[Recorded information — start]

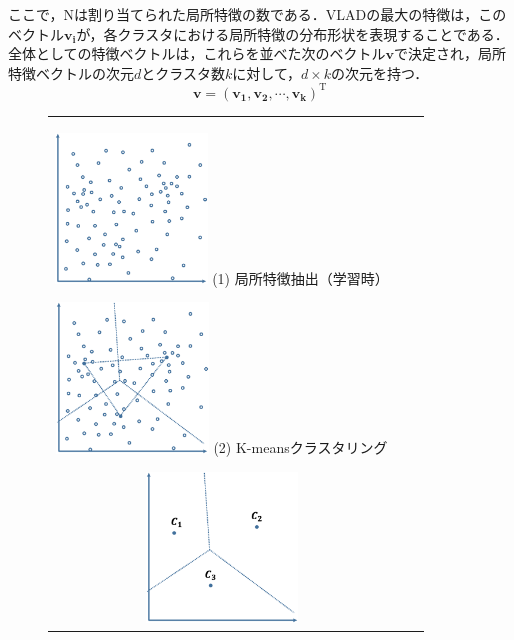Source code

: ここで，Nは割り当てられた局所特徴の数である．VLADの最大の特徴は，このベクトル$ \bm{v_i} $が，各クラスタにおける局所特徴の分布形状を表現することである．全体としての特徴ベクトルは，これらを並べた次のベクトル$ \bm{v} $で決定され，局所特徴ベクトルの次元$ d $とクラスタ数$ k $に対して，$ d \times k $の次元を持つ．
\begin{equation}
{ \bm{v} = (\bm{v_1}, \bm{v_2}, \cdots, \bm{v_k})^{\mathrm{T}} }
\end{equation}
%
\begin{figure}[htbp]
\begin{tabular}{ccc}
%
 \begin{minipage}{0.33\textwidth}
  \begin{center}
   \includegraphics[height=40mm]{figure/vlad_1.eps}
   \hspace{1.6cm} (1) 局所特徴抽出（学習時）
  \end{center}
 \end{minipage}
%
 \begin{minipage}{0.33\textwidth}
  \begin{center}
   \includegraphics[height=40mm]{figure/vlad_2.eps}
   \hspace{1.6cm} (2) K-meansクラスタリング
  \end{center}
 \end{minipage}
%
 \begin{minipage}{0.33\textwidth}
  \begin{center}
   \includegraphics[height=40mm]{figure/vlad_3.eps}

\end{center}
\end{minipage}
\end{tabular}
\end{figure}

[Recorded information — finish]

▶ _Exercise description_
Search the data above for the string "includegraphics". Report every line where it is found.

▶ _Solution below_
   \includegraphics[height=40mm]{figure/vlad_1.eps}
   \includegraphics[height=40mm]{figure/vlad_2.eps}
   \includegraphics[height=40mm]{figure/vlad_3.eps}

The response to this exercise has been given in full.